(Dataset entries)

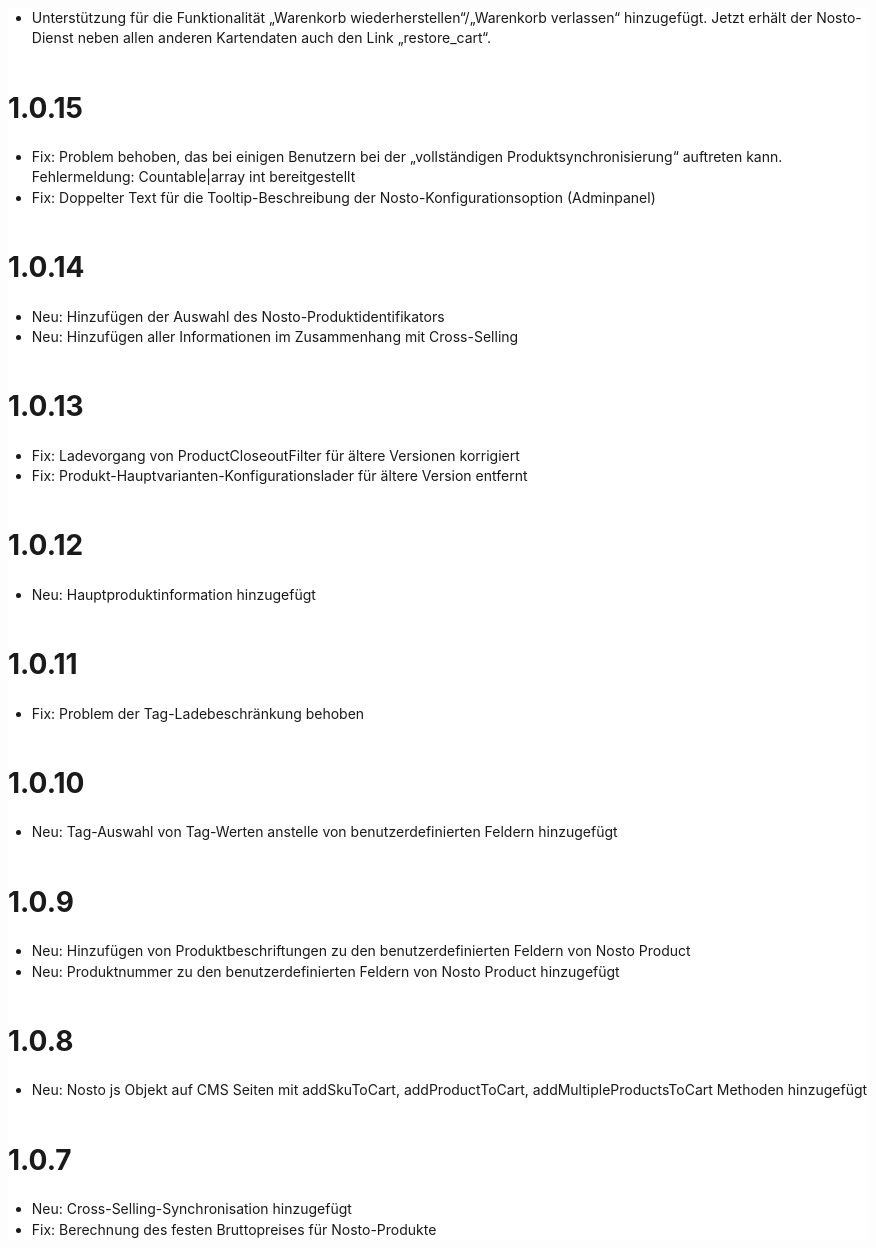 * Unterstützung für die Funktionalität „Warenkorb wiederherstellen“/„Warenkorb verlassen“ hinzugefügt. Jetzt erhält der Nosto-Dienst neben allen anderen Kartendaten auch den Link „restore_cart“. 

# 1.0.15

* Fix: Problem behoben, das bei einigen Benutzern bei der „vollständigen Produktsynchronisierung“ auftreten kann. Fehlermeldung: Countable|array int bereitgestellt
* Fix: Doppelter Text für die Tooltip-Beschreibung der Nosto-Konfigurationsoption (Adminpanel)

# 1.0.14

* Neu: Hinzufügen der Auswahl des Nosto-Produktidentifikators
* Neu: Hinzufügen aller Informationen im Zusammenhang mit Cross-Selling

# 1.0.13

* Fix: Ladevorgang von ProductCloseoutFilter für ältere Versionen korrigiert
* Fix: Produkt-Hauptvarianten-Konfigurationslader für ältere Version entfernt

# 1.0.12

* Neu: Hauptproduktinformation hinzugefügt

# 1.0.11

* Fix: Problem der Tag-Ladebeschränkung behoben

# 1.0.10

* Neu: Tag-Auswahl von Tag-Werten anstelle von benutzerdefinierten Feldern hinzugefügt

# 1.0.9

* Neu: Hinzufügen von Produktbeschriftungen zu den benutzerdefinierten Feldern von Nosto Product
* Neu: Produktnummer zu den benutzerdefinierten Feldern von Nosto Product hinzugefügt

# 1.0.8

* Neu: Nosto js Objekt auf CMS Seiten mit addSkuToCart, addProductToCart, addMultipleProductsToCart Methoden hinzugefügt

# 1.0.7

* Neu: Cross-Selling-Synchronisation hinzugefügt
* Fix: Berechnung des festen Bruttopreises für Nosto-Produkte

→ **What to do**: Set down every record word for word and leave out the pictures.

→ **Completed exercise**:
 * Unterstützung für die Funktionalität „Warenkorb wiederherstellen“/„Warenkorb verlassen“ hinzugefügt. Jetzt erhält der Nosto-Dienst neben allen anderen Kartendaten auch den Link „restore_cart“. 

# 1.0.15

* Fix: Problem behoben, das bei einigen Benutzern bei der „vollständigen Produktsynchronisierung“ auftreten kann. Fehlermeldung: Countable|array int bereitgestellt
* Fix: Doppelter Text für die Tooltip-Beschreibung der Nosto-Konfigurationsoption (Adminpanel)

# 1.0.14

* Neu: Hinzufügen der Auswahl des Nosto-Produktidentifikators
* Neu: Hinzufügen aller Informationen im Zusammenhang mit Cross-Selling

# 1.0.13

* Fix: Ladevorgang von ProductCloseoutFilter für ältere Versionen korrigiert
* Fix: Produkt-Hauptvarianten-Konfigurationslader für ältere Version entfernt

# 1.0.12

* Neu: Hauptproduktinformation hinzugefügt

# 1.0.11

* Fix: Problem der Tag-Ladebeschränkung behoben

# 1.0.10

* Neu: Tag-Auswahl von Tag-Werten anstelle von benutzerdefinierten Feldern hinzugefügt

# 1.0.9

* Neu: Hinzufügen von Produktbeschriftungen zu den benutzerdefinierten Feldern von Nosto Product
* Neu: Produktnummer zu den benutzerdefinierten Feldern von Nosto Product hinzugefügt

# 1.0.8

* Neu: Nosto js Objekt auf CMS Seiten mit addSkuToCart, addProductToCart, addMultipleProductsToCart Methoden hinzugefügt

# 1.0.7

* Neu: Cross-Selling-Synchronisation hinzugefügt
* Fix: Berechnung des festen Bruttopreises für Nosto-Produkte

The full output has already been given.